Here are Kelli’s travel safety tips:

  1. Always let someone know where you are going, how you are traveling, when you are leaving and when you should be expected to return. Also give your phone number to a trusted person if you have a mobile phone. I always told my lodge my travel plans, and it was nice to have someone check in with me to make sure I am safe.
  2. It is always nice to be social when in public places (e.g. restaurants, bars, hotels), but be wary of the information you tell others about yourself and be cautious that others may be listening. Because of the fuel crisis in Malawi, I was frequently trying to meet people (other international visitors) who may want to travel with me on the weekends. While at a restaurant, I was arranging a meeting point and told a friend where I was staying. Apparently a local overheard my conversation, mentioned to me where I was staying, and this made me feel very uncomfortable. As a consequence, I changed rooms within the lodge.

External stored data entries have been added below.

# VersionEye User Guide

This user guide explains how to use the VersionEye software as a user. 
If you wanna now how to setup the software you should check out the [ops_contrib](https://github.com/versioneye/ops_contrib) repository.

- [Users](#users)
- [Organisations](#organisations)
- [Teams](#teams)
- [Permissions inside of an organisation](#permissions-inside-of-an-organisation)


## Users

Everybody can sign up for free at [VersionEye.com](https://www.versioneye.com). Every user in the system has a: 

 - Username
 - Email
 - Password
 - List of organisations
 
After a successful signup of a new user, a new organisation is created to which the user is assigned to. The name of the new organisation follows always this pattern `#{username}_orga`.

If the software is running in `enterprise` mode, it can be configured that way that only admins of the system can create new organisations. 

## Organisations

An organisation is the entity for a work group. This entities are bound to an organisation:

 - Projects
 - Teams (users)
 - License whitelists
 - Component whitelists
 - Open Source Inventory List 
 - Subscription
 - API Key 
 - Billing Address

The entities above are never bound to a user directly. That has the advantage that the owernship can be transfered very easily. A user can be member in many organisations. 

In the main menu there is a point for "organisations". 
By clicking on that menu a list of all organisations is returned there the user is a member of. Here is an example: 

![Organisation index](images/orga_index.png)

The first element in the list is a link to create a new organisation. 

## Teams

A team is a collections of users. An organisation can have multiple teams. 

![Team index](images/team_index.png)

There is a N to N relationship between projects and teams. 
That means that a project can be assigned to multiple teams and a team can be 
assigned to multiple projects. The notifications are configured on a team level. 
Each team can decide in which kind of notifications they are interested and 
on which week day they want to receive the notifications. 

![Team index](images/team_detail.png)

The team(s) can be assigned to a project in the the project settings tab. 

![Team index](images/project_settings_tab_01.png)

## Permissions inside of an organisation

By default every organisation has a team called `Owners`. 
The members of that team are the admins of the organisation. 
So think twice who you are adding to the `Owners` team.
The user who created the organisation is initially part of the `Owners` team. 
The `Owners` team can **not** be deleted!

  3. When you travel abroad, always bring both a mastercard and visa with you. Some countries’ or cities’ banks may only accept one to get out money. For Malawi, most ATMs take visa only.
  4. When taking a taxi, always set your price and drop off point outside the car before you trip. Whenever possible try to share a cab with others going to remotely the same area. If you get a taxi driver you trust/like or even a car with functioning seatbelts, ask for the drivers mobile number and use him/her whenever possible.
  5. Know what time it gets dark at night, and never walk alone at night. Your lodge watchman may be willing to come pick you up and walk you back to the lodge, if you are not too far from your place of stay.
  6. Carry a headlamp on you at all times. Especially in Africa, because you never know where you will be when the power goes out.